Records from a dataset:

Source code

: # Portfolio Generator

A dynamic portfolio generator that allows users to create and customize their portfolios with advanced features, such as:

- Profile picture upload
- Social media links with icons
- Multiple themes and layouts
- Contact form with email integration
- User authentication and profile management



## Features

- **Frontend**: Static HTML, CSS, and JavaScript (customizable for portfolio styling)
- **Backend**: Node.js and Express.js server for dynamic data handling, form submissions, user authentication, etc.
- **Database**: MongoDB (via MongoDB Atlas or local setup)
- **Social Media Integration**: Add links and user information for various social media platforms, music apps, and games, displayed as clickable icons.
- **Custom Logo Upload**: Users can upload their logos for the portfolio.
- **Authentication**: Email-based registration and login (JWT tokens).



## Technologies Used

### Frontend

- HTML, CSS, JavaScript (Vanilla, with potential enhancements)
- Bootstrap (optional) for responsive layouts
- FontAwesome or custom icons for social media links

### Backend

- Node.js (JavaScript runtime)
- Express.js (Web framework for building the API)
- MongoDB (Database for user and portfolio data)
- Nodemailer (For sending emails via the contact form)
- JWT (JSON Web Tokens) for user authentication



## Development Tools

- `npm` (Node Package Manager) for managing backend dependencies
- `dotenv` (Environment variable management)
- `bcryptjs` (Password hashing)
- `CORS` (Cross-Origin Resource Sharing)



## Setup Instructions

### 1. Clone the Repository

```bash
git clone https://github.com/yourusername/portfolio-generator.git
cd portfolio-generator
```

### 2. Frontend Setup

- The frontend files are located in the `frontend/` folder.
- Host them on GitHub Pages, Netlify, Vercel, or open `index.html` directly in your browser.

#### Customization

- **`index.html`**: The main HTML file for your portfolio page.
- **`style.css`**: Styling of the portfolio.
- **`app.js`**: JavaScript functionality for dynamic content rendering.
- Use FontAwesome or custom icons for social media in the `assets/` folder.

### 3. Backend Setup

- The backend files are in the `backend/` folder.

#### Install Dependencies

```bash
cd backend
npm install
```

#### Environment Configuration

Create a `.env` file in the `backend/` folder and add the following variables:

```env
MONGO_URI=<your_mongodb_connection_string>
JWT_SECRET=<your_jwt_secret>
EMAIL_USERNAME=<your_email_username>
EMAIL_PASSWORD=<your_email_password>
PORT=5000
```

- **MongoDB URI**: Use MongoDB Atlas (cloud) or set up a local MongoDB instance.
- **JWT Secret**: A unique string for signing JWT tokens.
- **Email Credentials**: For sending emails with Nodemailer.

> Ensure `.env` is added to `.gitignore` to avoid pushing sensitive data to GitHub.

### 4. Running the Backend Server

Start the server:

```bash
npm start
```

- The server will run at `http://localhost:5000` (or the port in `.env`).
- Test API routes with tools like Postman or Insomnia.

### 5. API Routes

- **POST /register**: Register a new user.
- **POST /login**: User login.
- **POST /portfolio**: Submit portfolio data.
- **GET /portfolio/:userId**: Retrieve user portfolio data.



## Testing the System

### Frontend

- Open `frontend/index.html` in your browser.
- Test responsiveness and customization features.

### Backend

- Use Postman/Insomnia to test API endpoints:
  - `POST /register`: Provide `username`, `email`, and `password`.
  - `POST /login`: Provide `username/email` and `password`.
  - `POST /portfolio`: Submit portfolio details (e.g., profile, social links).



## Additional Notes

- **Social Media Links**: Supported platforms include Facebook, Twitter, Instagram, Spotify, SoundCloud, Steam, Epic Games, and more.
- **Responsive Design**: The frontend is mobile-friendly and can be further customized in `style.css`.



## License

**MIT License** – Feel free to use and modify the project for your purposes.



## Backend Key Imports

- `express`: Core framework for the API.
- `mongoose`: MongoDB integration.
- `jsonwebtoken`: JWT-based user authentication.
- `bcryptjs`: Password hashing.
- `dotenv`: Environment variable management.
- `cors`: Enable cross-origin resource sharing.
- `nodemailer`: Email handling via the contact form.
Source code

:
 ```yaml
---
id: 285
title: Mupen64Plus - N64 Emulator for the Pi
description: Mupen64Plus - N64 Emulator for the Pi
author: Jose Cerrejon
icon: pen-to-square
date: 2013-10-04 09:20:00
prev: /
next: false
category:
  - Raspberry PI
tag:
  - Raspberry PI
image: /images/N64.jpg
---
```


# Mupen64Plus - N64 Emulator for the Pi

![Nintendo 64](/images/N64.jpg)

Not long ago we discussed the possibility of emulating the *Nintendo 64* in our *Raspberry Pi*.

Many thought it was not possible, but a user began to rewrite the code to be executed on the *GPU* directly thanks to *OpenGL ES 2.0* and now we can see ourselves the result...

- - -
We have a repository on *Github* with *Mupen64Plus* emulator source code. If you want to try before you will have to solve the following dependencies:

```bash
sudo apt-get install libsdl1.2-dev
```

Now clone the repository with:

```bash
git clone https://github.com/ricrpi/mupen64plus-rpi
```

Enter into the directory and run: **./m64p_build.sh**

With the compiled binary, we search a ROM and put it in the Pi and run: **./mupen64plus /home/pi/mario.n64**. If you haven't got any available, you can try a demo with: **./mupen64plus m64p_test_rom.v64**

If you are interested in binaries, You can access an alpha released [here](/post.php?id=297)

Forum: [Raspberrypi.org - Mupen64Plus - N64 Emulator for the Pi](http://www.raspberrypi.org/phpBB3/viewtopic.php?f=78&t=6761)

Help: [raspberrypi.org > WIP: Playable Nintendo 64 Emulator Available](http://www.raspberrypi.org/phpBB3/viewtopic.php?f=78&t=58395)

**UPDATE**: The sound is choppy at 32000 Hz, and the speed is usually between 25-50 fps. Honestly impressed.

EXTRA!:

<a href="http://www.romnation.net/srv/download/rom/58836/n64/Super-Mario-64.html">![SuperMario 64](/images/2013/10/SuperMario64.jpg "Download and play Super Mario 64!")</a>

:: WHAT THE TASK ASKS ::
Your answer must consist solely of the lines from the top of the entries above through the line containing "#### Customization", copied exactly, both ends included.

:: OUTPUT OF THE TASK ::
Source code

: # Portfolio Generator

A dynamic portfolio generator that allows users to create and customize their portfolios with advanced features, such as:

- Profile picture upload
- Social media links with icons
- Multiple themes and layouts
- Contact form with email integration
- User authentication and profile management



## Features

- **Frontend**: Static HTML, CSS, and JavaScript (customizable for portfolio styling)
- **Backend**: Node.js and Express.js server for dynamic data handling, form submissions, user authentication, etc.
- **Database**: MongoDB (via MongoDB Atlas or local setup)
- **Social Media Integration**: Add links and user information for various social media platforms, music apps, and games, displayed as clickable icons.
- **Custom Logo Upload**: Users can upload their logos for the portfolio.
- **Authentication**: Email-based registration and login (JWT tokens).



## Technologies Used

### Frontend

- HTML, CSS, JavaScript (Vanilla, with potential enhancements)
- Bootstrap (optional) for responsive layouts
- FontAwesome or custom icons for social media links

### Backend

- Node.js (JavaScript runtime)
- Express.js (Web framework for building the API)
- MongoDB (Database for user and portfolio data)
- Nodemailer (For sending emails via the contact form)
- JWT (JSON Web Tokens) for user authentication



## Development Tools

- `npm` (Node Package Manager) for managing backend dependencies
- `dotenv` (Environment variable management)
- `bcryptjs` (Password hashing)
- `CORS` (Cross-Origin Resource Sharing)



## Setup Instructions

### 1. Clone the Repository

```bash
git clone https://github.com/yourusername/portfolio-generator.git
cd portfolio-generator
```

### 2. Frontend Setup

- The frontend files are located in the `frontend/` folder.
- Host them on GitHub Pages, Netlify, Vercel, or open `index.html` directly in your browser.

#### Customization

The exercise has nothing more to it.